+12% in leather goods exports: the luxury handbag is still an unrivalled fashion accessory
The leather goods sector continues to grow. French companies producing leather goods have seen their ex-factory turnover increase by 8%. In value terms, exports for this sector have increased by 12% during the first half of 2017 (+11% for handbags and +13% for small leather goods).This represents 3.2 billion euros.
These positive results can be explained by very healthy performances on international markets.<Foreign demand for French luxury leather goods is developing at a steady rate: +14% for sales in the European Union, +7% in America and +13% in Asia. Representing some 45% of our exports, the Asian continent continues to be an important market for leather goods. Although sales in Japan continue to fall (-7%) following the devaluation of the yen, they are growing in most other countries: +24% in Hong Kong, +15% in China, +16% in South Korea and +9% in Singapore.
Sales of handbags have increased in value terms but have reduced in volume. France exported 10.1 million handbags, some 0.6 million fewer than in the first half of 2016. However, this 6% fall in exports in volume terms has been accompanied by a very significant increase in value. The average transaction value of exported handbags has also increased:
Handbags (all materials): 176 euros (+18%)
Leather handbags: 447 euros (+20%)
For information, the market share for leather handbags remains quite stable. One in four of all handbags exported is made of leather.
+6% in footwear exports: a muted French market compared to the good export results
Most of the indicators for the French footwear industry are positive in terms of export. However, at the national level, French consumer figures are showing a certain slowdown.
+6% in exports of French shoes, some 55.3 million pairs of shoes and other footwear items during the first half of 2017 (0.8 million more pairs than the previous year) for a turnover of 1.5 billion euros. Overseas demand for footwear from France is still high.
The sales of shoes with leather uppers and shoes with textile or synthetic uppers have respectively shown growth of 11% and 2%.
Of the 55.3 million pairs exported, 48.2 million went to our neighbours in the European Union, some 87% of sales in volume terms and 73% in value terms. The income from exports within the European Union (1.1 billion euros) has risen by 4%, at a more moderate pace than sales in America and Asia that have shot up by 16% and 10% respectively. American and Asian consumers prefer items made from leather. The proportion of shoes and other footwear items made from leather represents 70% of sales in volume terms and 79% in value terms for America, plus 56% in volume and 80% in value for Asia.
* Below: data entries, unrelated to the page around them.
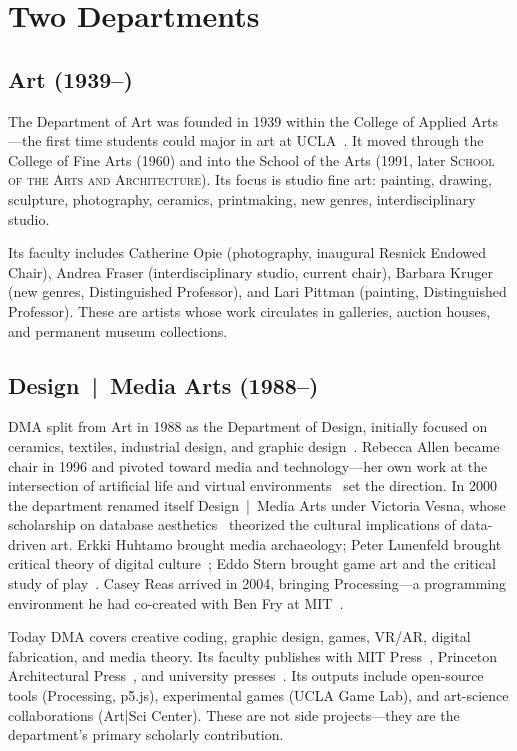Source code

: \documentclass[10pt,letterpaper,twocolumn]{article}
\newcommand{\dma}{\textsc{DMA}}
\newcommand{\sofa}{\textsc{School of the Arts and Architecture}}
\begin{document}
\section{Two Departments}

\subsection{Art (1939--)}

The Department of Art was founded in 1939 within the College of Applied Arts---the first time students could major in art at UCLA~\citep{uclaarts2025about}. It moved through the College of Fine Arts (1960) and into the School of the Arts (1991, later \sofa{}). Its focus is studio fine art: painting, drawing, sculpture, photography, ceramics, printmaking, new genres, interdisciplinary studio.

Its faculty includes Catherine Opie (photography, inaugural Resnick Endowed Chair), Andrea Fraser (interdisciplinary studio, current chair), Barbara Kruger (new genres, Distinguished Professor), and Lari Pittman (painting, Distinguished Professor). These are artists whose work circulates in galleries, auction houses, and permanent museum collections.

\subsection{Design~|~Media Arts (1988--)}

\dma{} split from Art in 1988 as the Department of Design, initially focused on ceramics, textiles, industrial design, and graphic design~\citep{dmahistory}. Rebecca Allen became chair in 1996 and pivoted toward media and technology---her own work at the intersection of artificial life and virtual environments~\citep{allen2005emergence} set the direction. In 2000 the department renamed itself Design~|~Media Arts under Victoria Vesna, whose scholarship on database aesthetics~\citep{vesna2000database, vesna2007database} theorized the cultural implications of data-driven art. Erkki Huhtamo brought media archaeology; Peter Lunenfeld brought critical theory of digital culture~\citep{lunenfeld2011secretwar}; Eddo Stern brought game art and the critical study of play~\citep{stern2002medieval, stern2017howtoplay}. Casey Reas arrived in 2004, bringing Processing---a programming environment he had co-created with Ben Fry at MIT~\citep{reas2006processing, reas2001thesis}.

Today \dma{} covers creative coding, graphic design, games, VR/AR, digital fabrication, and media theory. Its faculty publishes with MIT Press~\citep{reas2014processing, lunenfeld2011secretwar}, Princeton Architectural Press~\citep{reas2010formcode}, and university presses~\citep{vesna2007database}. Its outputs include open-source tools (Processing, p5.js), experimental games (UCLA Game Lab), and art-science collaborations (Art|Sci Center). These are not side projects---they are the department's primary scholarly contribution.
\end{document}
As with the leather goods sector, the luxury / premium labels are the main exporters of leather items.
At the national level, the results are disappointing. The women’s segment, which until now had been the driver of the sector, has encountered difficulties, whilst the children’s sector has been affected by the fall in the birth rate in the last two years. Consequently, footwear labels have seen their turnover and sales in volume terms reduce by more than 4%. French manufacturers of shoes and other footwear have reduced their production and their turnover by 3%.
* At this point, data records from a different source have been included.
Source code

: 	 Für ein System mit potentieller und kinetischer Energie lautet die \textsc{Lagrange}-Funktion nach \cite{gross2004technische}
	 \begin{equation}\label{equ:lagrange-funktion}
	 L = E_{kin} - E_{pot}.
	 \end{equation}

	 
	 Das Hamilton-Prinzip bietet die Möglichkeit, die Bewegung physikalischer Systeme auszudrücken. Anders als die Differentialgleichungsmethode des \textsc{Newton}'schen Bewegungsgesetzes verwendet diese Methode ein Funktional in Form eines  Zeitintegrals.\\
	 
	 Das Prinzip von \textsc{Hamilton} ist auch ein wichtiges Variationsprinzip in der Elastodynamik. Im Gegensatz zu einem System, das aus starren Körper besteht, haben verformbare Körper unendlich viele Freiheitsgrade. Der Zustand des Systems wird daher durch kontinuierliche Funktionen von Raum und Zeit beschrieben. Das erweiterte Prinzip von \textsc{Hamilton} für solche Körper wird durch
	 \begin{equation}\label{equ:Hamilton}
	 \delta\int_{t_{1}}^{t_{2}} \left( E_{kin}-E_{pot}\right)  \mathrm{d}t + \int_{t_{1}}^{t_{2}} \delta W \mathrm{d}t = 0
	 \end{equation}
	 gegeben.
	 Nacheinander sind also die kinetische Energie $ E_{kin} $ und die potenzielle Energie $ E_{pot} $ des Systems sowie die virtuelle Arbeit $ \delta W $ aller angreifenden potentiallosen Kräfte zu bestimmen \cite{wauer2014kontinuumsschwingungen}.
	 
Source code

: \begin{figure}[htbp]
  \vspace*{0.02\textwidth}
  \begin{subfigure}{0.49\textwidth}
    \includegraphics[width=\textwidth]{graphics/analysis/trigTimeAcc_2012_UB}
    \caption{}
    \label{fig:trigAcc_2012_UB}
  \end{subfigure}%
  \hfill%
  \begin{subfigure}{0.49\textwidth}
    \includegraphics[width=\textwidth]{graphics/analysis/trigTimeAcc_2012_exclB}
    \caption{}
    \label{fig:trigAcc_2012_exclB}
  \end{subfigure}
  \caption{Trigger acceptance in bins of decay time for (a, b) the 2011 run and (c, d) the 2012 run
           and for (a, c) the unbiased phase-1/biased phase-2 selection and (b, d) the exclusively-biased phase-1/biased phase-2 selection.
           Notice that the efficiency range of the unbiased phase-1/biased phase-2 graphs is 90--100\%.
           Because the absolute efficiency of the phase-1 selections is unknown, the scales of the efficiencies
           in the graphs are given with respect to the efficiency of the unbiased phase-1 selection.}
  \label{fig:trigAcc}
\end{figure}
A variable economic context for the tannery industry despite a 1% rise in turnover
Production of finished leathers has tended to develop:
+2% for bovines
+10% for calf
+1% for ovines
These results have allowed tanners to emerge from a rather morose period and increase their turnover by 1%.
At the same time, sales overseas have fallen by 3%:
-8% for finished bovine leathers (44 million euros in the first half of 2014, 53 million euros in 2016 and 48.6 million euros in 2017)
-3% for finished calf leathers.
Exports of finished bovine leathers have fallen, but they are still higher than they were in 2014, the year when demand for leathers and skins from overseas clients started to fall. In the first half of 2017, orders from our biggest client, the European Union, increased by 10%; but they fell by 21% in Africa (-33% in Morocco and -16% in Tunisia).
It should be underlined that exports of finished ovine leathers have increased by 12% while finished reptile leathers have increased by 26%, after a collapse in the sale of exotic leathers last year, down by 50%.016. The level of sales in 2017 is therefore lying between those of 2015 and 2016.
In general, the sale of finished leathers has decreased, as a result of the fall in sales in Africa, but also in Spain (-10%). In Italy, demand grew by 5%. But it is Asia that remains one of the leading buyers with an increase of 7% in exports to the continent. Sales to Hong Kong, China and South Korea have increased by 7%, 19% and 10% respectively. This Asian demand comes from a requirement to consume locally-made, but top-of-the-range products. French leather remains the reference in this sector.
Frank Boehly, President of the Conseil National du Cuir: "The figures for the first half of 2017 are encouraging after a difficult 2016 for the tannery sector. They show that the French Leather sector is still exporting its high quality products. To maintain these strong performances from products that are Made in France, it is essential to develop our expertise, to pass our knowledge on to the younger generations and continue to innovate."